* _EXERCISE DIRECTIONS_
Before copying, set the pictures aside; then repeat every line below verbatim.

*** RECORDS FOR THE EXERCISE ***

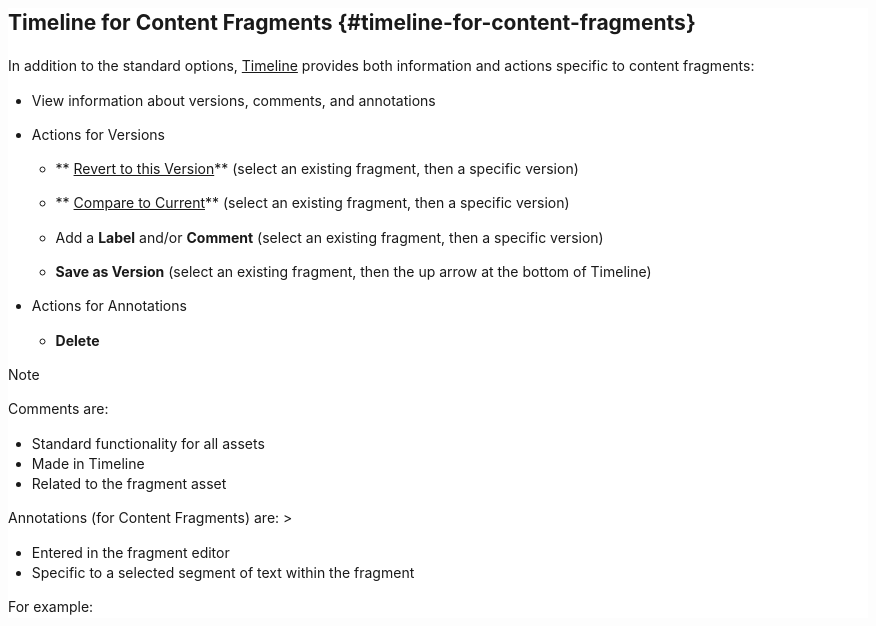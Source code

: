 ## Timeline for Content Fragments {#timeline-for-content-fragments}

In addition to the standard options, [Timeline](../../assets/using/managing-assets-touch-ui.md#timeline) provides both information and actions specific to content fragments:

* View information about versions, comments, and annotations
* Actions for Versions

    * ** [Revert to this Version](#revertingtoaversion)** (select an existing fragment, then a specific version)  
    
    * ** [Compare to Current](#comparingfragmentversions)** (select an existing fragment, then a specific version)  
    
    * Add a **Label** and/or **Comment** (select an existing fragment, then a specific version)  
    
    * **Save as Version** (select an existing fragment, then the up arrow at the bottom of Timeline)

* Actions for Annotations

    * **Delete**

>[!NOTE]
>
>Comments are:
>
>* Standard functionality for all assets
>* Made in Timeline
>* Related to the fragment asset
>
>Annotations (for Content Fragments) are:  >
>* Entered in the fragment editor
>* Specific to a selected segment of text within the fragment
>

For example:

*** End of RECORDS FOR THE EXERCISE ***

* _SOLVED PROBLEM_
Source code

: ## Timeline for Content Fragments {#timeline-for-content-fragments}

In addition to the standard options, [Timeline](../../assets/using/managing-assets-touch-ui.md#timeline) provides both information and actions specific to content fragments:

* View information about versions, comments, and annotations
* Actions for Versions

    * ** [Revert to this Version](#revertingtoaversion)** (select an existing fragment, then a specific version)  
    
    * ** [Compare to Current](#comparingfragmentversions)** (select an existing fragment, then a specific version)  
    
    * Add a **Label** and/or **Comment** (select an existing fragment, then a specific version)  
    
    * **Save as Version** (select an existing fragment, then the up arrow at the bottom of Timeline)

* Actions for Annotations

    * **Delete**

>[!NOTE]
>
>Comments are:
>
>* Standard functionality for all assets
>* Made in Timeline
>* Related to the fragment asset
>
>Annotations (for Content Fragments) are:  >
>* Entered in the fragment editor
>* Specific to a selected segment of text within the fragment
>

For example:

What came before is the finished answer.